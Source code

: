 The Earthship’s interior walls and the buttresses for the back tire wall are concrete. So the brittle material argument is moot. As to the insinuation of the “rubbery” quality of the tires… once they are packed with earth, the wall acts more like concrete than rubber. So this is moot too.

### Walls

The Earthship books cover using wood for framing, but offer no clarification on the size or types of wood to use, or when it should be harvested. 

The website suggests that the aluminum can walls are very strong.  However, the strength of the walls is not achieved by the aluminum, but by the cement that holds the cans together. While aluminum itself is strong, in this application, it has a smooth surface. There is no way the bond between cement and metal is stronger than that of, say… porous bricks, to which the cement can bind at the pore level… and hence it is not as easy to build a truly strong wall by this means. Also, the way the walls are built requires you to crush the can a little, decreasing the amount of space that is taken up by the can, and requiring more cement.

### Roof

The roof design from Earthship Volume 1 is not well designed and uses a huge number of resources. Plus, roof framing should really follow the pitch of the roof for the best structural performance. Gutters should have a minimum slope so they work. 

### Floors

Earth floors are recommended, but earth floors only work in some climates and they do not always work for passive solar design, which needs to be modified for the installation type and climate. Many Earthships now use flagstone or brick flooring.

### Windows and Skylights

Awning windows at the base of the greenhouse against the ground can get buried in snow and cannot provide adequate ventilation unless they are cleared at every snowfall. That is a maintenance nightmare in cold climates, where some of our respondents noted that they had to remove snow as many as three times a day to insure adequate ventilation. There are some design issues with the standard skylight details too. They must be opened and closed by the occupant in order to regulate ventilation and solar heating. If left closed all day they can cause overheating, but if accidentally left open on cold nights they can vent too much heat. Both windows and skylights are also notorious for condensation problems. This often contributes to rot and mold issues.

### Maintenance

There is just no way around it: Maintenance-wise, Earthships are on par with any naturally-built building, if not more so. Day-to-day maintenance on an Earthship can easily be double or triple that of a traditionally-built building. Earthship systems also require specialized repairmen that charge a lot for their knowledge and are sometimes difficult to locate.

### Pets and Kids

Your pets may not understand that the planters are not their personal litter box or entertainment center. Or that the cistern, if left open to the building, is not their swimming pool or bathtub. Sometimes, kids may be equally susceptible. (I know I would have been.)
# # # # # # #
A word-for-word copy of the material above is required.

EXERCISE OUTPUT:
Source code

: The Earthship’s interior walls and the buttresses for the back tire wall are concrete. So the brittle material argument is moot. As to the insinuation of the “rubbery” quality of the tires… once they are packed with earth, the wall acts more like concrete than rubber. So this is moot too.

### Walls

The Earthship books cover using wood for framing, but offer no clarification on the size or types of wood to use, or when it should be harvested. 

The website suggests that the aluminum can walls are very strong.  However, the strength of the walls is not achieved by the aluminum, but by the cement that holds the cans together. While aluminum itself is strong, in this application, it has a smooth surface. There is no way the bond between cement and metal is stronger than that of, say… porous bricks, to which the cement can bind at the pore level… and hence it is not as easy to build a truly strong wall by this means. Also, the way the walls are built requires you to crush the can a little, decreasing the amount of space that is taken up by the can, and requiring more cement.

### Roof

The roof design from Earthship Volume 1 is not well designed and uses a huge number of resources. Plus, roof framing should really follow the pitch of the roof for the best structural performance. Gutters should have a minimum slope so they work. 

### Floors

Earth floors are recommended, but earth floors only work in some climates and they do not always work for passive solar design, which needs to be modified for the installation type and climate. Many Earthships now use flagstone or brick flooring.

### Windows and Skylights

Awning windows at the base of the greenhouse against the ground can get buried in snow and cannot provide adequate ventilation unless they are cleared at every snowfall. That is a maintenance nightmare in cold climates, where some of our respondents noted that they had to remove snow as many as three times a day to insure adequate ventilation. There are some design issues with the standard skylight details too. They must be opened and closed by the occupant in order to regulate ventilation and solar heating. If left closed all day they can cause overheating, but if accidentally left open on cold nights they can vent too much heat. Both windows and skylights are also notorious for condensation problems. This often contributes to rot and mold issues.

### Maintenance

There is just no way around it: Maintenance-wise, Earthships are on par with any naturally-built building, if not more so. Day-to-day maintenance on an Earthship can easily be double or triple that of a traditionally-built building. Earthship systems also require specialized repairmen that charge a lot for their knowledge and are sometimes difficult to locate.

### Pets and Kids

Your pets may not understand that the planters are not their personal litter box or entertainment center. Or that the cistern, if left open to the building, is not their swimming pool or bathtub. Sometimes, kids may be equally susceptible. (I know I would have been.)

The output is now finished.